Prior to data collection, participants were given approximately an hour to familiarize themselves with the driving simulator outside of the MRI system, where they practiced driving through a randomly generated sequence of the driving scenarios listed above. Participants were asked to perform all tasks to the best of their ability, while adhering to traffic laws and not exceeding the posted speed limit of 60 km/h. For the sake of avoiding distractions unless intentionally induced, the environment was made rural with minimal background scenery.

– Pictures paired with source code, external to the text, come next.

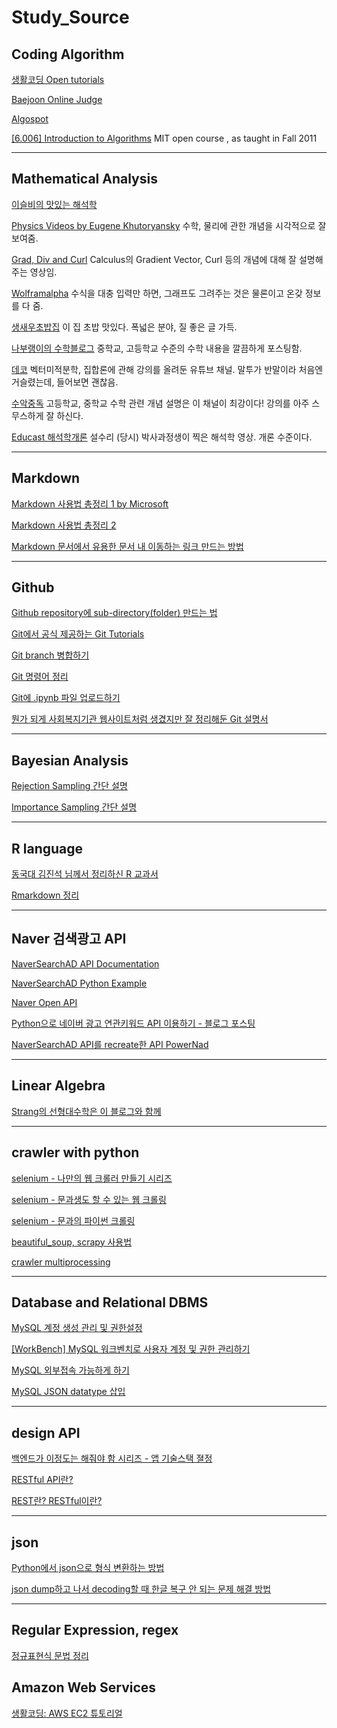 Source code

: # Study_Source

## Coding Algorithm

[생활코딩 Open tutorials](https://opentutorials.org/course/1)

[Baejoon Online Judge](http://acmicpc.net)

[Algospot](http://algospot.com)

[[6.006] Introduction to Algorithms](https://ocw.mit.edu/courses/electrical-engineering-and-computer-science/6-006-introduction-to-algorithms-fall-2011/) MIT open course , as taught in Fall 2011

---

## Mathematical Analysis
[이슬비의 맛있는 해석학](https://iseulbee.com/archives/the-art-of-analysis-4ed/)

[Physics Videos by Eugene Khutoryansky](https://www.youtube.com/user/EugeneKhutoryansky/videos)
수학, 물리에 관한 개념을 시각적으로 잘 보여줌.

[Grad, Div and Curl](https://www.youtube.com/watch?v=vvzTEbp9lrc)
Calculus의 Gradient Vector, Curl 등의 개념에 대해 잘 설명해주는 영상임.

[Wolframalpha](https://www.wolframalpha.com)
수식을 대충 입력만 하면, 그래프도 그려주는 것은 물론이고 온갖 정보를 다 줌.

[생새우초밥집](http://freshrimpsushi.tistory.com)
이 집 초밥 맛있다. 폭넓은 분야, 질 좋은 글 가득.

[나부랭이의 수학블로그](http://math7.tistory.com/37)
중학교, 고등학교 수준의 수학 내용을 깔끔하게 포스팅함.

[데코](https://www.youtube.com/channel/UCfrr-1XiyqQTh-r3CI2VP2A)
벡터미적분학, 집합론에 관해 강의를 올려둔 유튜브 채널. 말투가 반말이라 처음엔 거슬렸는데, 들어보면 괜찮음.

[수악중독](https://www.youtube.com/minipole) 고등학교, 중학교 수학 관련 개념 설명은 이 채널이 최강이다! 강의를 아주 스무스하게 잘 하신다.

[Educast 해석학개론](https://educast.com/17.330/) 설수리 (당시) 박사과정생이 찍은 해석학 영상. 개론 수준이다.

---

## Markdown
[Markdown 사용법 총정리 1 by Microsoft](https://docs.microsoft.com/ko-kr/contribute/how-to-write-use-markdown)

[Markdown 사용법 총정리 2](https://heropy.blog/2017/09/30/markdown/)

[Markdown 문서에서 유용한 문서 내 이동하는 링크 만드는 방법](https://m.blog.naver.com/PostView.nhn?blogId=unicone&logNo=60029160513&proxyReferer=https%3A%2F%2Fwww.google.com%2F)

---

## Github
[Github repository에 sub-directory(folder) 만드는 법](https://twoicefish-secu.tistory.com/121)

[Git에서 공식 제공하는 Git Tutorials](https://git-scm.com/book/ko/v2/Git의-기초-Git-저장소-만들기)

[Git branch 병합하기](https://jeong-pro.tistory.com/m/106)

[Git 명령어 정리](https://blog.outsider.ne.kr/572)

[Git에 .ipynb 파일 업로드하기](https://blog.outsider.ne.kr/572)

[뭔가 되게 사회복지기관 웹사이트처럼 생겼지만 잘 정리해둔 Git 설명서](https://backlog.com/git-tutorial/kr/intro/intro1_1.html)

---

## Bayesian Analysis

[Rejection Sampling 간단 설명](https://m.blog.naver.com/jinis_stat/221648406160)

[Importance Sampling 간단 설명](https://untitledtblog.tistory.com/135?category=823331)

---

## R language

[동국대 김진석 님께서 정리하신 R 교과서](http://datamining.dongguk.ac.kr/lectures/R/_book/index.html)

[Rmarkdown 정리](https://tariat.tistory.com/663)

---

## Naver 검색광고 API
[NaverSearchAD API Documentation](http://naver.github.io/searchad-apidoc/#/guides)

[NaverSearchAD Python Example](https://github.com/naver/searchad-apidoc/tree/master/python-sample)

[Naver Open API](https://developers.naver.com/docs/common/openapiguide/apilist.md)

[Python으로 네이버 광고 연관키워드 API 이용하기 - 블로그 포스팅](https://www.sagein.net/652)

[NaverSearchAD API를 recreate한 API PowerNad](https://github.com/devkingsejong/python-PowerNad)


---

## Linear Algebra

[Strang의 선형대수학은 이 블로그와 함께](https://twlab.tistory.com/category/Fundamentals/Linear%20Algebra)

---

## crawler with python

[selenium - 나만의 웹 크롤러 만들기 시리즈](https://beomi.github.io/gb-crawling/)

[selenium - 문과생도 할 수 있는 웹 크롤링](https://sacko.tistory.com/15?category=643535)

[selenium - 문과의 파이썬 크롤링](https://brunch.co.kr/@jk-lab/18)

[beautiful_soup, scrapy 사용법](https://l0o02.github.io/2018/06/19/python-scrapy-1/)

[crawler multiprocessing](https://beomi.github.io/2017/07/05/HowToMakeWebCrawler-with-Multiprocess/)

---

## Database and Relational DBMS

[MySQL 계정 생성 관리 및 권한설정](https://2dubbing.tistory.com/13)

[[WorkBench] MySQL 워크벤치로 사용자 계정 및 권한 관리하기](https://dololak.tistory.com/461)

[MySQL 외부접속 가능하게 하기](https://walkingfox.tistory.com/66)

[MySQL JSON datatype 삽입](https://riptutorial.com/ko/mysql/example/10143/간단한-json-삽입)

---

## design API
[백엔드가 이정도는 해줘야 함 시리즈 - 앱 기술스택 졀정](https://velog.io/@city7310/백엔드가-이정도는-해줘야-함-7.-어플리케이션-기술스택-결정과-Hello-World-서버-작성)

[RESTful API란?](https://brainbackdoor.tistory.com/m/53)

[REST란? RESTful이란?](https://gmlwjd9405.github.io/2018/09/21/rest-and-restful.html)

---

## json

[Python에서 json으로 형식 변환하는 방법](https://galid1.tistory.com/405)

[json dump하고 나서 decoding할 때 한글 복구 안 되는 문제 해결 방법](https://datamod.tistory.com/104)

---

## Regular Expression, regex

[정규표현식 문법 정리](https://soooprmx.com/archives/7718)


## Amazon Web Services

[생활코딩: AWS EC2 튜토리얼](https://opentutorials.org/module/1946/11274)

While the driving tasks were performed, the STISIM software automatically logged behavioral variables including lateral lane position, total distance traveled, vehicle speed and vehicle steering, with a sampling frequency of 30 Hz; accidents and mistakes such as crashes, off-road driving, speeding, and illegal lane crossings were also recorded. Upon task completion, these values were output in tabular format, and averages and standard deviations for the automatically generated behavioral parameters were calculated for each task using Python 3. Average speed and standard deviation in lateral lane position were of particular interest to the behavioral analysis because these two metrics corresponded to control over lateral and longitudinal movement, respectively, thus giving insight into the speeding and unsafe lane crossings habits of each driver. The vehicle steering angle was functionally dependent on the lateral lane position, distance traveled and vehicular speed, and was thus not included in the analysis. Average speed was transformed into overall duration of the task to allow for more convenient comparison with typical time-based metrics which are reported in related literature (Lu and Pernía, 2000; Karthaus et al., 2018). Because the STISIM software was unable to generate metrics correctly for uncommon events such as off-road driving or collisions with pedestrians and other vehicles, those occurrences were tracked independently from the main analysis of numerical performance metrics as continuous variables.
2.4 Data analysis
Driving behavior at each intersection was also divided into five subtasks with different functional requirements (Figure 1). This division was meant to increase the opportunity, through quantification of intra-task behavior, to capture important features of driving performance that otherwise might be obscured by temporal averaging over the total task duration. The data analysis was performed using Python 3 unless explicitly stated otherwise.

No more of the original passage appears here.